Why 'It's Greek to Me!' Still Baffles Us ❓🇬🇷➡️🙋⏰🧩👥
A scholar in 13th-century Paris, accustomed to the elegant precision of Latin, might have encountered a text so utterly alien that he had no recourse but to scrawl a marginal note: "Graecum est, non legitur." This Latin declaration, meaning "It is Greek; it cannot be read," perfectly captured the incomprehension. Today, when something utterly baffles us, we simply declare, "It's Greek to me!"
The phrase 'It's Greek to me!' isn't just a quirky expression; it carries centuries of linguistic history. For a long time, particularly after the fall of the Western Roman Empire, knowledge of Greek diminished significantly in Western Europe, replaced by Latin as the language of scholarship and administration. Greek texts, especially philosophical and scientific ones, became inaccessible.
Shakespeare, ever the popularizer, cemented the phrase in English with Casca's line in Julius Caesar. When Cicero speaks in Greek, Casca shrugs, admitting, "it was Greek to me," signifying that he hadn't understood a word. That single utterance launched the phrase into common parlance, where it has remained for over four centuries.
We have other ways to express such complete bewilderment in English. If I hear someone speak utter nonsense, I might say, "That's gobbledegook," a term thought to originate from the sound a turkey makes. Or I might dismiss incomprehensible speech as "Double Dutch," possibly referencing the perceived difficulty or complexity of the Dutch language by English speakers.
Yet, "It's Greek to me" specifically evokes the barrier of an unknown language. Other cultures often attribute such profound linguistic incomprehension to Chinese. The French, for example, say "It's Chinese" (C'est du chinois) when something is utterly unintelligible. The idea of a language so different it's impossible to grasp resonates across diverse tongues.

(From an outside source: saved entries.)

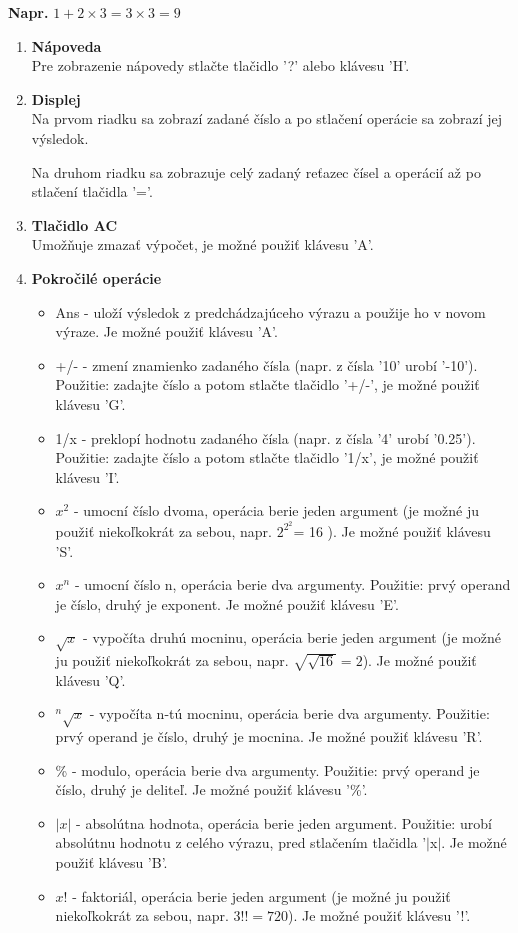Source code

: \documentclass[11pt, a4paper]{article}
\begin{document}
\textbf{Napr.} $1 + 2 \times 3 = 3 \times 3 = 9$
\begin{enumerate}
    \item \textbf{Nápoveda}\\
    Pre zobrazenie nápovedy stlačte tlačidlo '?' alebo klávesu 'H'.
    
    \item \textbf{Displej}\\
    Na prvom riadku sa zobrazí zadané číslo a po stlačení operácie sa zobrazí jej výsledok.
    
    Na druhom riadku sa zobrazuje celý zadaný reťazec čísel a operácií až po stlačení tlačidla '='.
    
    \item \textbf{Tlačidlo AC}\\
    Umožňuje zmazať výpočet, je možné použiť klávesu 'A'.
    
    \item \textbf{Pokročilé operácie}
    \begin{itemize}
        \item Ans - uloží výsledok z predchádzajúceho výrazu a použije ho v novom výraze. Je možné použiť klávesu 'A'.
        \item +/- - zmení znamienko zadaného čísla (napr. z čísla '10' urobí '-10'). Použitie: zadajte číslo a potom stlačte tlačidlo '+/-', je možné použiť klávesu 'G'.
        \item 1/x - preklopí hodnotu zadaného čísla (napr. z čísla '4' urobí '0.25'). Použitie: zadajte číslo a potom stlačte tlačidlo '1/x', je možné použiť klávesu 'I'.
        
        \item $x^2$ - umocní číslo dvoma, operácia berie jeden argument (je možné ju použiť niekoľkokrát za sebou, napr. $2^{2^2}$= 16 ). Je možné použiť klávesu 'S'.
        \item $x^n$ - umocní číslo n, operácia berie dva argumenty. Použitie: prvý operand je číslo, druhý je exponent. Je možné použiť klávesu 'E'.
        \item $\sqrt{x}$ - vypočíta druhú mocninu, operácia berie jeden argument (je možné ju použiť niekoľkokrát za sebou, napr. $\sqrt{\sqrt{16}} = 2$). Je možné použiť klávesu 'Q'.
        \item $^n\sqrt{x}$ - vypočíta n-tú mocninu, operácia berie dva argumenty. Použitie: prvý operand je číslo, druhý je mocnina. Je možné použiť klávesu 'R'.
        \item \% - modulo, operácia berie dva argumenty. Použitie: prvý operand je číslo, druhý je deliteľ. Je možné použiť klávesu '\%'.
        \item $|x|$ - absolútna hodnota, operácia berie jeden argument. Použitie: urobí absolútnu hodnotu z celého výrazu, pred stlačením tlačidla '$|$x$|$. Je možné použiť klávesu 'B'.
        \item $x!$ - faktoriál, operácia berie jeden argument (je možné ju použiť niekoľkokrát za sebou, napr. $3!! = 720$). Je možné použiť klávesu '!'.
    \end{itemize}
    

\end{enumerate}
\end{document}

But not all incomprehension is about foreign words. The Japanese express general bewilderment with 'incoherent, meaningless, or utterly unintelligible speech or writing' (Chimpunkanpun), even if it’s technically in the listener's own language. It captures a deeper layer of confusion, where the structure itself collapses.
Sometimes, what we call "Greek" isn't foreign at all, but simply too specialized or jargon-laden to penetrate. Think of a complex legal document or a highly technical scientific paper. We might still apply the phrase, even if the words are technically English, because the meaning is so far beyond our grasp.
"It's Greek to me" then, isn't just about the language of Homer or Plato; it's a testament to the universal human experience of encountering the utterly unknown. It reminds us how easily language, our primary tool for connection, can also become an impenetrable wall, leaving us isolated in a fog of misunderstanding.